A man leapt to safety moments before the 90-tonne crane he was driving plunged into a canal as a towpath collapsed under its weight.
The driver escaped without injury as the crane flipped onto its roof and became submerged in the Leeds & Liverpool Canal after the ground crumbled beneath it at Dobson Locks in Apperley Bridge on Friday morning.
The Canal & Rivers Trust, which was carrying out preparation work to replace the lock gates, said an investigation had been launched into why the towpath gave way in what it has described as a “rare incident”.
Workers in fluorescent jackets could be seen at the site where the crane was on its roof under the water, with its wheels in the air.
Bungs were placed around the crane to prevent any fuel from the vehicle spreading along the waterway.
Graeme Atkins, 53, of Idle, told how he saw the submerged crane, with its windscreen wipers still going, as he walked his two dogs along the towpath at around 8.30am.
“I couldn’t believe it, it’s not something you see every day,” he said. “It’s a really unusual sight. The workers were just stood there looking at it, I think they were stunned.
“You can see where the towpath has crumbled. It’s extremely lucky no one was hurt.”
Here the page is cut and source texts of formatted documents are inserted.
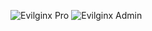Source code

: 




![Evilginx Pro](https://raw.githubusercontent.com/infect10n/google-phishlet/refs/heads/main/evilginx_mod.png)
![Evilginx Admin](https://raw.githubusercontent.com/infect10n/google-phishlet/refs/heads/main/evilginx_mod.png)
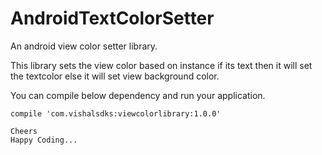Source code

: # AndroidTextColorSetter
An android view color setter library.

This library sets the view color based on instance if its text then it will set the textcolor else it will set view background color.

You can compile below dependency and run your application.

    compile 'com.vishalsdks:viewcolorlibrary:1.0.0'
    
    Cheers 
    Happy Coding...
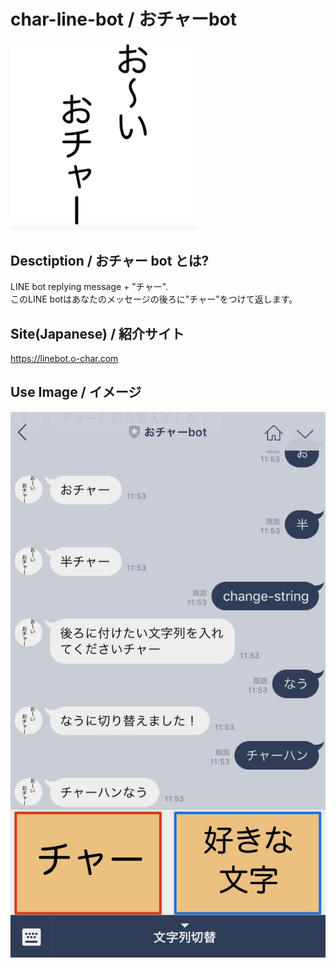 # char-line-bot / おチャーbot

<img src="https://github.com/Yuchan4342/char-line-bot/blob/master/public/image/logo.png" width="300">

## Desctiption / おチャー bot とは?
LINE bot replying message + "チャー".  
このLINE botはあなたのメッセージの後ろに"チャー"をつけて返します。

## Site(Japanese) / 紹介サイト
https://linebot.o-char.com

## Use Image / イメージ
![useimage](https://github.com/Yuchan4342/char-line-bot/blob/master/app/assets/images/o-char2.0.png)
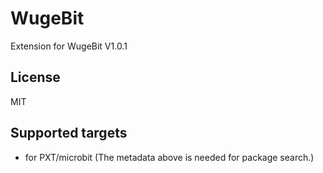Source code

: # WugeBit

Extension for WugeBit V1.0.1

## License

MIT

## Supported targets

* for PXT/microbit
(The metadata above is needed for package search.)
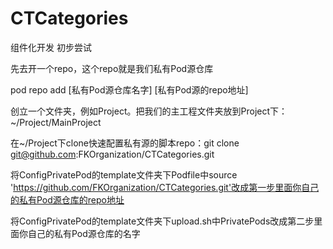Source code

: # CTCategories
组件化开发 初步尝试

先去开一个repo，这个repo就是我们私有Pod源仓库

pod repo add [私有Pod源仓库名字] [私有Pod源的repo地址]

创立一个文件夹，例如Project。把我们的主工程文件夹放到Project下：~/Project/MainProject

在~/Project下clone快速配置私有源的脚本repo：git clone git@github.com:FKOrganization/CTCategories.git

将ConfigPrivatePod的template文件夹下Podfile中source 'https://github.com/FKOrganization/CTCategories.git'改成第一步里面你自己的私有Pod源仓库的repo地址

将ConfigPrivatePod的template文件夹下upload.sh中PrivatePods改成第二步里面你自己的私有Pod源仓库的名字
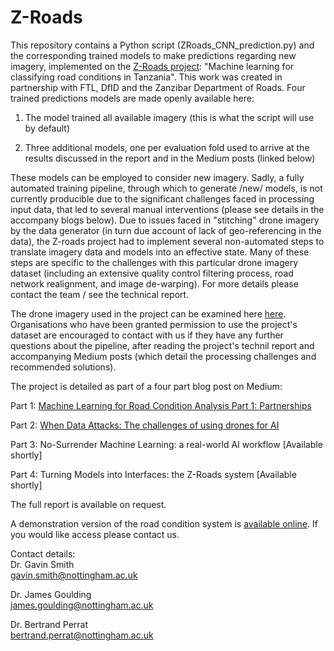 # Z-Roads

This repository contains a Python script (ZRoads_CNN_prediction.py) and the corresponding trained models to make predictions regarding new imagery, implemented on the [Z-Roads project](https://medium.com/frontier-technology-livestreaming/case-study-machine-learning-for-classifying-road-conditions-in-tanzania-95d186a0451e): "Machine learning for classifying road conditions in Tanzania". This work was created in partnership with FTL, DfID and the Zanzibar Department of Roads. Four trained predictions models are  made openly available here:

1. The model trained all available imagery (this is what the script will use by default)

2. Three additional models, one per evaluation fold used to arrive at the results discussed in the report and in the Medium posts (linked below)

These models can be employed to consider new imagery. Sadly, a fully automated training pipeline, through which to generate /new/ models, is not currently producible due to the significant challenges faced in processing input data, that led to several manual interventions (please see details in the accompany blogs below). Due to issues faced in "stitching" drone imagery by the data generator (in turn due account of lack of geo-referencing in the data), the Z-roads project had to implement several non-automated steps to translate imagery data and models into an effective state. Many of these steps are specific to the challenges with this particular drone imagery dataset (including an extensive quality control filtering process, road network realignment, and image de-warping). For more details please contact the team / see the technical report.

The drone imagery used in the project can be examined here [here](https://opendri.org/project/zanzibar/). Organisations who have been granted permission to use the project's dataset are encouraged to contact with us if they have any further questions about the pipeline, after reading the project's technil report and accompanying Medium posts (which detail the processing challenges and recommended solutions).

The project is detailed as part of a four part blog post on Medium:

Part 1: [Machine Learning for Road Condition Analysis Part 1: Partnerships](https://medium.com/frontier-technology-livestreaming/machine-learning-for-road-condition-analysis-part-1-partnerships-f625caf970a9)

Part 2: [When Data Attacks: The challenges of using drones for AI](https://medium.com/frontier-technology-livestreaming/machine-learning-for-road-condition-analysis-part-2-when-data-attacks-645cd01a763f)

Part 3: No-Surrender Machine Learning: a real-world AI workflow [Available shortly]

Part 4: Turning Models into Interfaces: the Z-Roads system [Available shortly]

The full report is available on request.

A demonstration version of the road condition system is [available online](http://www.cs.nott.ac.uk/~pszgss/zroads/). If you would like access please contact us.

Contact details:  
Dr. Gavin Smith  
gavin.smith@nottingham.ac.uk

Dr. James Goulding  
james.goulding@nottingham.ac.uk  

Dr. Bertrand Perrat  
bertrand.perrat@nottingham.ac.uk

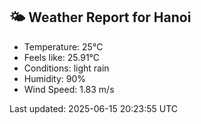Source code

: <!-- WEATHER-START -->
## 🌤 Weather Report for Hanoi

- Temperature: 25°C
- Feels like: 25.91°C
- Conditions: light rain
- Humidity: 90%
- Wind Speed: 1.83 m/s

Last updated: 2025-06-15 20:23:55 UTC
<!-- WEATHER-END -->
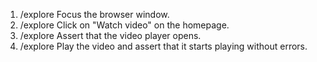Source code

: 1. /explore Focus the browser window.
2. /explore Click on "Watch video" on the homepage.
3. /explore Assert that the video player opens.
4. /explore Play the video and assert that it starts playing without errors.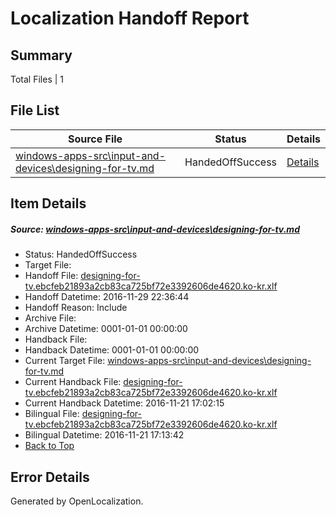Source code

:# <a name='report-top'></a> Localization Handoff Report

## Summary
 Total Files | 1

## File List
 Source File | Status | Details 
 ----------- | ------ | ------- 
 [windows-apps-src\input-and-devices\designing-for-tv.md](https://cpubwin.visualstudio.com/windows-uwp/_git/windows-uwp/commit/ee0a2f5a34cbbef198a9012d0425bb84e65f3b33?path=windows-apps-src%2Finput-and-devices%2Fdesigning-for-tv.md&_a=contents) | HandedOffSuccess | [Details](#de76a3c6d4949b9203df79855e1748a81d76ca644357)

## Item Details
##### <a name='de76a3c6d4949b9203df79855e1748a81d76ca644357'></a> Source: [windows-apps-src\input-and-devices\designing-for-tv.md](https://cpubwin.visualstudio.com/windows-uwp/_git/windows-uwp/commit/ee0a2f5a34cbbef198a9012d0425bb84e65f3b33?path=windows-apps-src%2Finput-and-devices%2Fdesigning-for-tv.md&_a=contents)
* Status: HandedOffSuccess
* Target File: 
* Handoff File: [designing-for-tv.ebcfeb21893a2cb83ca725bf72e3392606de4620.ko-kr.xlf](https://cpubwin.visualstudio.com/windows-uwp/_git/WDCLib.handoff/commit/4420744f652ab822abed658ae125db5b1017ec96?path=ol-handoff%2Fcpubwin%2Fwindows-uwp.ko-kr%2Fmaster%2Fdesigning-for-tv.ebcfeb21893a2cb83ca725bf72e3392606de4620.ko-kr.xlf&_a=contents)
* Handoff Datetime: 2016-11-29 22:36:44
* Handoff Reason: Include
* Archive File: 
* Archive Datetime: 0001-01-01 00:00:00
* Handback File: 
* Handback Datetime: 0001-01-01 00:00:00
* Current Target File: [windows-apps-src\input-and-devices\designing-for-tv.md](https://cpubwin.visualstudio.com/windows-uwp/_git/windows-uwp.ko-kr/commit/1e3e4899d11d2023cca1537fc5982a2981ee8d89?path=windows-apps-src%2Finput-and-devices%2Fdesigning-for-tv.md&_a=contents)
* Current Handback File: [designing-for-tv.ebcfeb21893a2cb83ca725bf72e3392606de4620.ko-kr.xlf](https://cpubwin.visualstudio.com/windows-uwp/_git/WDCLib.handback/commit/c69d038ba1c122da60b66619023f887f5573da13?path=ol-handback%2Fcpubwin%2Fwindows-uwp.ko-kr%2Fmaster%2Fdesigning-for-tv.ebcfeb21893a2cb83ca725bf72e3392606de4620.ko-kr.xlf&_a=contents)
* Current Handback Datetime: 2016-11-21 17:02:15
* Bilingual File: [designing-for-tv.ebcfeb21893a2cb83ca725bf72e3392606de4620.ko-kr.xlf](https://cpubwin.visualstudio.com/windows-uwp/_git/WDCLib.handback/commit/c69d038ba1c122da60b66619023f887f5573da13?path=ol-handback%2Fcpubwin%2Fwindows-uwp.ko-kr%2Fmaster%2Fdesigning-for-tv.ebcfeb21893a2cb83ca725bf72e3392606de4620.ko-kr.xlf&_a=contents)
* Bilingual Datetime: 2016-11-21 17:13:42
* [Back to Top](#report-top)


## Error Details

Generated by OpenLocalization.
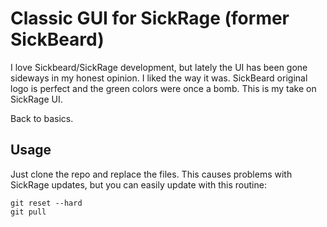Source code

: # Classic GUI for SickRage (former SickBeard)

I love Sickbeard/SickRage development, but lately the UI has been gone sideways in my honest opinion. I liked the way it was. SickBeard original logo is perfect and the green colors were once a bomb. This is my take on SickRage UI.

Back to basics.

## Usage

Just clone the repo and replace the files. This causes problems with SickRage updates, but you can easily update with this routine:

	git reset --hard
	git pull
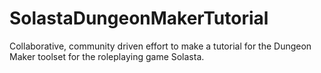 # SolastaDungeonMakerTutorial
Collaborative, community driven effort to make a tutorial for the Dungeon Maker toolset for the roleplaying game Solasta.
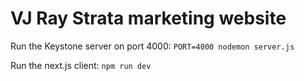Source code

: # VJ Ray Strata marketing website

Run the Keystone server on port 4000: `PORT=4000 nodemon server.js`

Run the next.js client: `npm run dev`
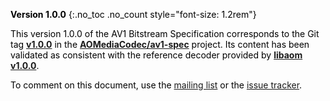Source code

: <div id="cover-legend" class="alert alert-secondary" style="color: #000;" markdown="1">

**Version 1.0.0**
{:.no_toc .no_count style="font-size: 1.2rem"}

This version 1.0.0 of the AV1 Bitstream Specification corresponds to the Git tag
**[v1.0.0]** in the **[AOMediaCodec/av1-spec]** project. Its content has been
validated as consistent with the reference decoder provided by
**[libaom v1.0.0]**.

To comment on this document, use the [mailing list] or the [issue tracker].

[v1.0.0]: https://github.com/AOMediaCodec/av1-spec/tree/1.0.0
[AOMediaCodec/av1-spec]: https://github.com/AOMediaCodec/av1-spec
[libaom v1.0.0]: https://aomedia-review.googlesource.com/admin/repos/aom,tags
[issue tracker]: https://github.com/AOMediaCodec/av1-spec/issues
[mailing list]: https://groups.google.com/a/aomedia.org/forum/#!forum/av1-discuss

</div>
Mr Aktins, a former Premier League referee, said preparation for the lock replacement had been taking place over the last three weeks, with a road being built across land at Bottom Farm for access to the towpath.
“They had been pruning trees back and tying overhead cables to make it safe for access. Then the first day the crane goes onto the site this happens,” he said.
“I don’t know how they’re going to get the crane out, but I imagine it will take a while.”
Part of the towpath has been fenced off until the crane is removed from site, but it is not yet known when this will happen.
The crane is designed to lift 90 tonnes, although it weighs around 64 tonnes.
Vince Moran, operations director at the Canal & River Trust, said: “First and foremost, I am thankful that the driver or anyone nearby wasn’t injured.
“When planning and undertaking heritage repairs to any of our waterways we take steps to ensure that they meet stringent safety measures.
“Of course we need to understand why this particular patch of towpath gave way and will urgently review the circumstances behind this rare incident and apply any lessons learned from it.”
The Health and Safety Executive has been informed about the incident.